I haven't used it, seeing as i don't grow..nor have i heard anything good or bad about it being used by friends. I don't see why you couldn't use it, it seems safe, but i really don't know too much about growing. 

Good luck!


----------



## $hocker paintball (Jun 21, 2006)

Can anyone who grows help my ass out?


----------



## skunk (Jun 21, 2006)

i have an extra roll of charmin .


----------



## Biffdoggie (Jun 21, 2006)

Give it a rest, we saw the first two posts. It appears no one uses it.


----------



## $hocker paintball (Jun 21, 2006)

Chill old man...thought i'd try.


----------



## Biffdoggie (Jun 21, 2006)

I ain't old, I'm only 26. I understand you're looking for info but there's no need to spam.


----------



## $hocker paintball (Jun 22, 2006)

alright man its all good ic where your comin from


----------



## THE BROTHER'S GRUNT (Jun 22, 2006)

$hocker paintball said:
			
		

> Chill old man...thought i'd try.


*I see you made friends over here real quick. Talking to members like this won't get you anywhere except in trouble with other members. Just thought i'd toss that out for ya.*


----------



## Mutt (Jun 22, 2006)

All right been around seeing triple post deletions and now 4 red bars. and Calling Biffdoggie old. well I'm ancient and a few members on here are methuzala. 

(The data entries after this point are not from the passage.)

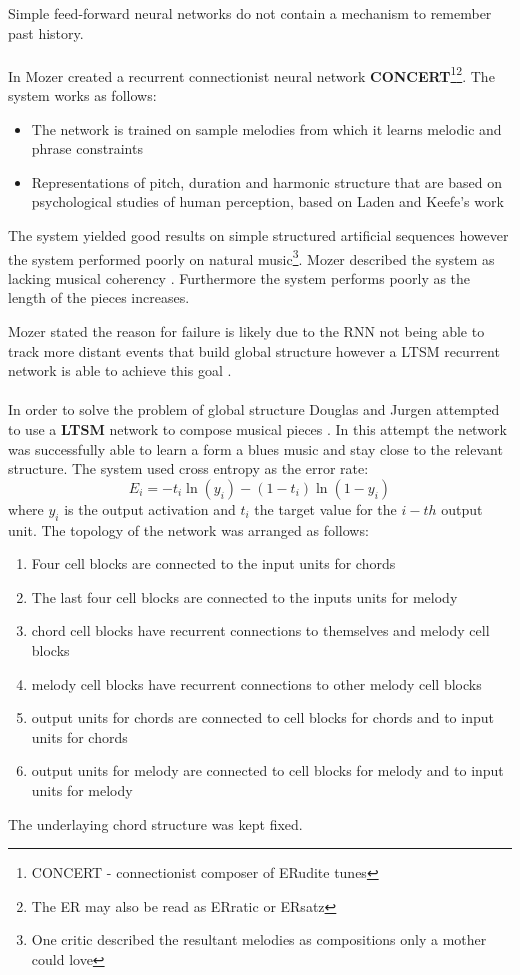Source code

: Simple feed-forward neural networks do not contain a mechanism to remember past history.  
\\
\\
In \cite{mozer1994neural} Mozer created a recurrent connectionist neural network \textbf{CONCERT}\footnote{CONCERT - connectionist composer of ERudite tunes}\footnote{The ER may also be read as ERratic or ERsatz}.
The system works as follows:
\begin{itemize}
\item The network is trained on sample melodies from which it learns melodic and phrase constraints
\item Representations of pitch, duration and harmonic structure that are based on psychological studies of human perception, based on Laden and Keefe's work \cite{laden1989representation}
\end{itemize}
The system yielded good results on simple structured artificial sequences however the system performed poorly on natural music\footnote{One critic described the resultant melodies as compositions only a mother could love}. Mozer described the system as lacking musical coherency \cite{mozer1994neural}. Furthermore the system performs poorly as the length of the pieces increases.

Mozer stated the reason for failure is likely due to the \ac{RNN} not being able to track more distant events that build global structure \cite{mozer1994neural} however a \ac{LTSM} recurrent network is able to achieve this goal \cite{Eck2002}.
\\
\\
In order to solve the problem of global structure Douglas and Jurgen attempted to use a \textbf{\ac{LTSM}} network to compose musical pieces \cite{Eck2002}. In this attempt the network was successfully able to learn a form a blues music and stay close to the relevant structure.
The system used cross entropy as the error rate:
\[
E_i = -t_i \ln(y_i) - (1-t_i)\ln (1-y_i) \]
where $y_i$ is the output activation and $t_i$ the target value for the $i-th$ output unit.
The topology of the network was arranged as follows:
\begin{enumerate}
\item Four cell blocks are connected to the input units for chords
\item The last four cell blocks are connected to the inputs units for melody
\item chord cell blocks have recurrent connections to themselves and melody cell blocks
\item melody cell blocks have recurrent connections to other melody cell blocks
\item output units for chords are connected to cell blocks for chords and to input units for chords
\item output units for melody are connected to cell blocks for melody and to input units for melody
\end{enumerate}
The underlaying chord structure was kept fixed.

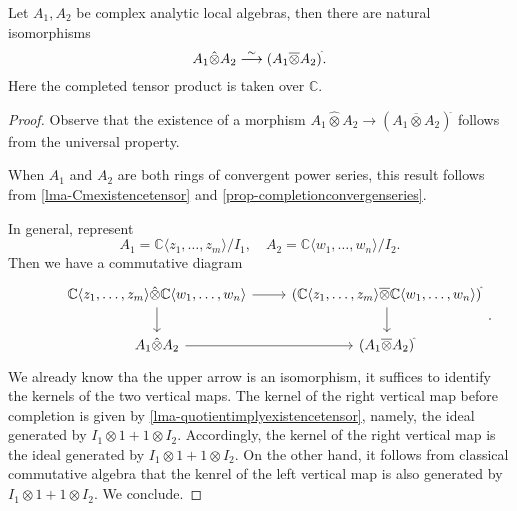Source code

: \begin{theorem}
    Let $A_1,A_2$ be complex analytic local algebras, then there are natural isomorphisms
    \[
      A_1\hat{\otimes} A_2 \stackrel{\sim}{\longrightarrow}  (A_1\overline{\otimes} A_2)^{\hat{}}.
    \]
    Here the completed tensor product is taken over $\mathbb{C}$.
\end{theorem}
\begin{proof}
    Observe that the existence of a morphism $A_1\hat{\otimes} A_2 \rightarrow  (A_1\overline{\otimes} A_2)^{\hat{}}$ follows from the universal property.

    When $A_1$ and $A_2$ are both rings of convergent power series, this result follows from \cref{lma-Cmexistencetensor} and \cref{prop-completionconvergenseries}. 

    In general, represent 
    \[
        A_1=\mathbb{C}\langle z_1,\ldots,z_m\rangle/I_1,\quad   A_2=\mathbb{C}\langle w_1,\ldots,w_n\rangle/I_2.
    \]
    Then we have a commutative diagram
    \[ 
    \begin{tikzcd}
        & \mathbb{C}\langle z_1,\ldots,z_m\rangle \hat{\otimes}  \mathbb{C}\langle w_1,\ldots,w_n\rangle \arrow[r]\arrow[d] & (\mathbb{C}\langle z_1,\ldots,z_m\rangle\overline{\otimes} \mathbb{C}\langle w_1,\ldots,w_n\rangle)^{\hat{}} \arrow[d]\\
        & A_1\hat{\otimes} A_2 \arrow[r] & (A_1\overline{\otimes} A_2)^{\hat{}}
    \end{tikzcd}.
    \]
    We already know tha the upper arrow is an isomorphism, it suffices to identify the kernels of the two vertical maps. The kernel of the right vertical map before completion is given by \cref{lma-quotientimplyexistencetensor}, namely, the ideal generated by $I_1\otimes 1+1\otimes I_2$. Accordingly, the kernel of the right vertical map is the ideal generated by $I_1\otimes 1+1\otimes I_2$. On the other hand, it follows from classical commutative algebra that the kenrel of the left vertical map is also generated by $I_1\otimes 1+1\otimes I_2$. We conclude.
\end{proof}


\printbibliography
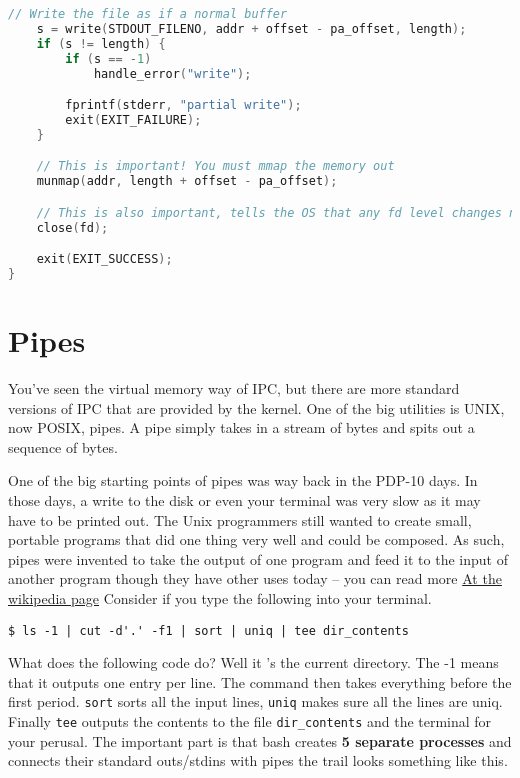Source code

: \begin{lstlisting}[language=C]
    // Write the file as if a normal buffer
    s = write(STDOUT_FILENO, addr + offset - pa_offset, length);
    if (s != length) {
        if (s == -1)
            handle_error("write");

        fprintf(stderr, "partial write");
        exit(EXIT_FAILURE);
    }

    // This is important! You must mmap the memory out
    munmap(addr, length + offset - pa_offset);

    // This is also important, tells the OS that any fd level changes need to be addressed
    close(fd);

    exit(EXIT_SUCCESS);
}
\end{lstlisting}


\section{Pipes}

You've seen the virtual memory way of IPC, but there are more standard versions of IPC that are provided by the kernel.
One of the big utilities is UNIX, now POSIX, pipes. A pipe simply takes in a stream of bytes and spits out a sequence of bytes.

One of the big starting points of pipes was way back in the PDP-10 days. In those days, a write to the disk or even your terminal was very slow as it may have to be printed out.
The Unix programmers still wanted to create small, portable programs that did one thing very well and could be composed.
As such, pipes were invented to take the output of one program
and feed it to the input of another program though they have other uses today -- you can read more \href{https://en.wikipedia.org/wiki/Pipeline\_\%28Unix\%29}{At the wikipedia page}
Consider if you type the following into your terminal.

\begin{verbatim}
$ ls -1 | cut -d'.' -f1 | sort | uniq | tee dir_contents
\end{verbatim}

What does the following code do? Well it 's the current directory.
The -1 means that it outputs one entry per line.
The  command then takes everything before the first period.
\texttt{sort} sorts all the input lines, \texttt{uniq} makes sure all the lines are uniq.
Finally \texttt{tee} outputs the contents to the file \texttt{dir\_contents} and the terminal for your perusal.
The important part is that bash creates \textbf{5 separate processes} and connects their standard outs/stdins with pipes the trail looks something like this.

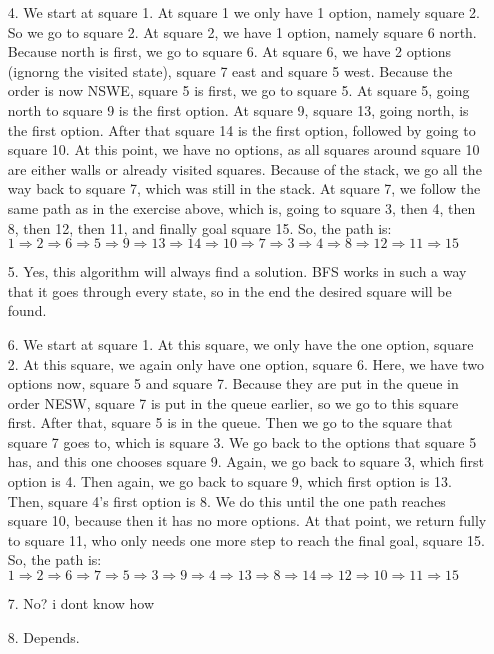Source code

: \documentclass{article}
\begin{document}
\begin{enumerate}
	\item[4.] We start at square 1. At square 1 we only have 1 option, namely square 2. So we go to square 2. At square 2, we have 1 option, namely square 6 north. Because north is first, we go to square 6. At square 6, we have 2 options (ignorng the visited state), square 7 east and square 5 west. Because the order is now NSWE, square 5 is first, we go to square 5. At square 5, going north to square 9 is the first option. At square 9, square 13, going north, is the first option. After that square 14 is the first option, followed by going to square 10. At this point, we have no options, as all squares around square 10 are either walls or already visited squares. Because of the stack, we go all the way back to square 7, which was still in the stack. At square 7, we follow the same path as in the exercise above, which is, going to square 3, then 4, then 8, then 12, then 11, and finally goal square 15. So, the path is:\\
	$1\Rightarrow2\Rightarrow6\Rightarrow5\Rightarrow9\Rightarrow13\Rightarrow14\Rightarrow10\Rightarrow7\Rightarrow3\Rightarrow4\Rightarrow8\Rightarrow12\Rightarrow11\Rightarrow15$
	
	\item[5.]
	Yes, this algorithm will always find a solution. BFS works in such a way that it goes through every state, so in the end the desired square will be found.
	
	\item[6.] 
	We start at square 1. At this square, we only have the one option, square 2. At this square, we again only have one option, square 6. Here, we have two options now, square 5 and square 7. Because they are put in the queue in order NESW, square 7 is put in the queue earlier, so we go to this square first. After that, square 5 is in the queue. Then we go to the square that square 7 goes to, which is square 3. We go back to the options that square 5 has, and this one chooses square 9. Again, we go back to square 3, which first option is 4. Then again, we go back to square 9, which first option is 13. Then, square 4's first option is 8. We do this until the one path reaches square 10, because then it has no more options. At that point, we return fully to square 11, who only needs one more step to reach the final goal, square 15.
	So, the path is:\\
	$1\Rightarrow2\Rightarrow6\Rightarrow7\Rightarrow5\Rightarrow3\Rightarrow9\Rightarrow4\Rightarrow13\Rightarrow8\Rightarrow14\Rightarrow12\Rightarrow10\Rightarrow11\Rightarrow15$
	
	
	\item[7.] No? i dont know how 
	
	\item[8.] Depends. 
	
\end{enumerate}
	
\end{document}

Due to the series of posts that this user has made. I have all I need to make a determination that he is not of age to be on this site. I hope that others will respect our guidlines and at least read them prior to signing up.
This site is for 18+ members only.


----------



## Biffdoggie (Jun 22, 2006)

Methuzala, now there's a reference you don't hear everyday!


----------



## Hick (Jun 22, 2006)

Biffdoggie said:
			
		

> Methuzala, now there's a reference you don't hear everyday!


...and I'm not sure that it is a term of endearment either....


----------



## Stoney Bud (Jun 22, 2006)

Hick said:
			
		

> ...and I'm not sure that it is a term of endearment either....

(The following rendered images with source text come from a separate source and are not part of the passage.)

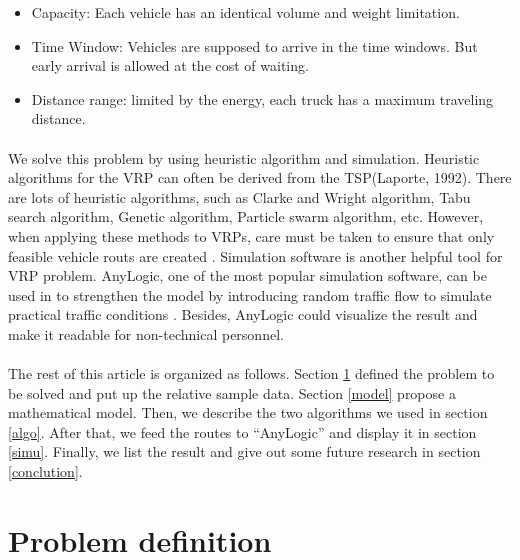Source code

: \documentclass[12pt]{article}
\numberwithin{equation}{section}
\begin{document}
	\begin{itemize}
		\item Capacity: Each vehicle has an identical volume and weight limitation.\item Time Window: Vehicles are supposed to arrive in the time windows. But early arrival is allowed at the cost of waiting.\item Distance range: limited by the energy, each truck has a maximum traveling distance. 
	\end{itemize}

	\paragraph{}We solve this problem by using heuristic algorithm and simulation. Heuristic algorithms for the VRP can often be derived from  the TSP(Laporte, 1992). There are lots of heuristic algorithms, such as Clarke and Wright algorithm, Tabu search algorithm, Genetic algorithm, Particle swarm algorithm, etc. However, when applying these methods to VRPs, care must be taken to ensure that only feasible vehicle routs are created \parencite{Laporte1992}. Simulation software is another helpful tool for VRP problem. AnyLogic, one of the most popular simulation software, can be used in to strengthen the model by introducing random traffic flow to simulate practical traffic conditions \parencite{Fan2009}. Besides, AnyLogic could visualize the result and make it readable for non-technical personnel.
	
	\paragraph{}The rest of this article is organized as follows. Section \ref{problem} defined the problem to be solved and put up the relative sample data. Section \ref{model} propose a mathematical model. Then, we describe the two algorithms we used in section \ref{algo}. After that, we feed the routes to “AnyLogic” and display it in section \ref{simu}. Finally, we list the result and give out some future research in section \ref{conclution}.  

\section{Problem definition}\label{problem}
\end{document}
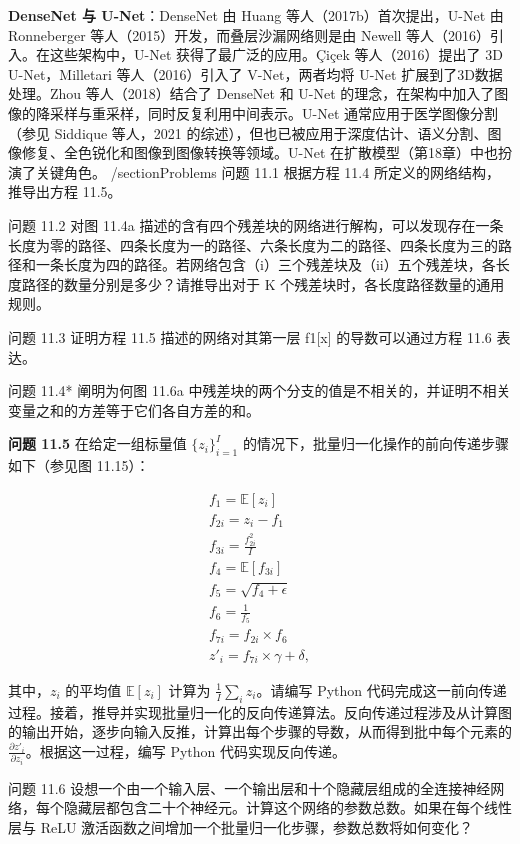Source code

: \textbf{DenseNet 与 U-Net}：DenseNet 由 Huang 等人（2017b）首次提出，U-Net 由 Ronneberger 等人（2015）开发，而叠层沙漏网络则是由 Newell 等人（2016）引入。在这些架构中，U-Net 获得了最广泛的应用。Çiçek 等人（2016）提出了 3D U-Net，Milletari 等人（2016）引入了 V-Net，两者均将 U-Net 扩展到了3D数据处理。Zhou 等人（2018）结合了 DenseNet 和 U-Net 的理念，在架构中加入了图像的降采样与重采样，同时反复利用中间表示。U-Net 通常应用于医学图像分割（参见 Siddique 等人，2021 的综述），但也已被应用于深度估计、语义分割、图像修复、全色锐化和图像到图像转换等领域。U-Net 在扩散模型（第18章）中也扮演了关键角色。
/section{Problems}  
问题 11.1 根据方程 11.4 所定义的网络结构，推导出方程 11.5。

问题 11.2 对图 11.4a 描述的含有四个残差块的网络进行解构，可以发现存在一条长度为零的路径、四条长度为一的路径、六条长度为二的路径、四条长度为三的路径和一条长度为四的路径。若网络包含（i）三个残差块及（ii）五个残差块，各长度路径的数量分别是多少？请推导出对于 K 个残差块时，各长度路径数量的通用规则。

问题 11.3 证明方程 11.5 描述的网络对其第一层 f1[x] 的导数可以通过方程 11.6 表达。

问题 11.4* 阐明为何图 11.6a 中残差块的两个分支的值是不相关的，并证明不相关变量之和的方差等于它们各自方差的和。

\textbf{问题 11.5} 在给定一组标量值 \(\{z_i\}_{i=1}^I\) 的情况下，批量归一化操作的前向传递步骤如下（参见图 11.15）：

\begin{align}
f_1 = \mathbb{E}[z_i] \\
f_{2i} = z_i - f_1 \\
f_{3i} = \frac{f_{2i}^2}{I} \\
f_4 = \mathbb{E}[f_{3i}] \\
f_5 = \sqrt{f_4 + \epsilon} \\
f_6 = \frac{1}{f_5} \\
f_{7i} = f_{2i} \times f_6 \\
z'_i = f_{7i} \times \gamma + \delta,
\end{align} 


其中，\(z_i\) 的平均值 \(\mathbb{E}[z_i]\) 计算为 \(\frac{1}{I} \sum_{i} z_i\)。请编写 Python 代码完成这一前向传递过程。接着，推导并实现批量归一化的反向传递算法。反向传递过程涉及从计算图的输出开始，逐步向输入反推，计算出每个步骤的导数，从而得到批中每个元素的 \(\frac{\partial z'_i}{\partial z_i}\)。根据这一过程，编写 Python 代码实现反向传递。

问题 11.6 设想一个由一个输入层、一个输出层和十个隐藏层组成的全连接神经网络，每个隐藏层都包含二十个神经元。计算这个网络的参数总数。如果在每个线性层与 ReLU 激活函数之间增加一个批量归一化步骤，参数总数将如何变化？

Holy Crap! What does that make me?


----------



## skunk (Jun 23, 2006)

yeap thats right mutt i figure from his name he was a minor and did not like that $ symbol either bye his name. made me think he was a minor tryin to be a dealer and i myself am not a dealer and hope no one else in here is i hate the thought about my weed getting in the hands of innocent kids. how old was he anyways.


----------



## Mutt (Jun 23, 2006)

skunk said:
			
		

> how old was he anyways.


 
It is not known, but when acting like a teenager and referenceing people as "old man" sends a flag that they are not over 18. His ban gets lifted in a year. lets see if he grows up by then.


----------



## skunk (Jun 23, 2006)

i was thinking somewhere in the neighborhood of 14 or 15. not too many 16 year olds play paintball there more interested in driving cars, dates at movies ect. anyways who knows.


----------



## johnp (Feb 10, 2011)

ethylene is good for the ripening of fruit cant find anyone who  has used it but test little bit if u have the ability to differ what you do with different groups of plants and keep track of how it works and let us know.


----------



## dman1234 (Feb 10, 2011)

4.5 yrs gotta be a record.  lol


----------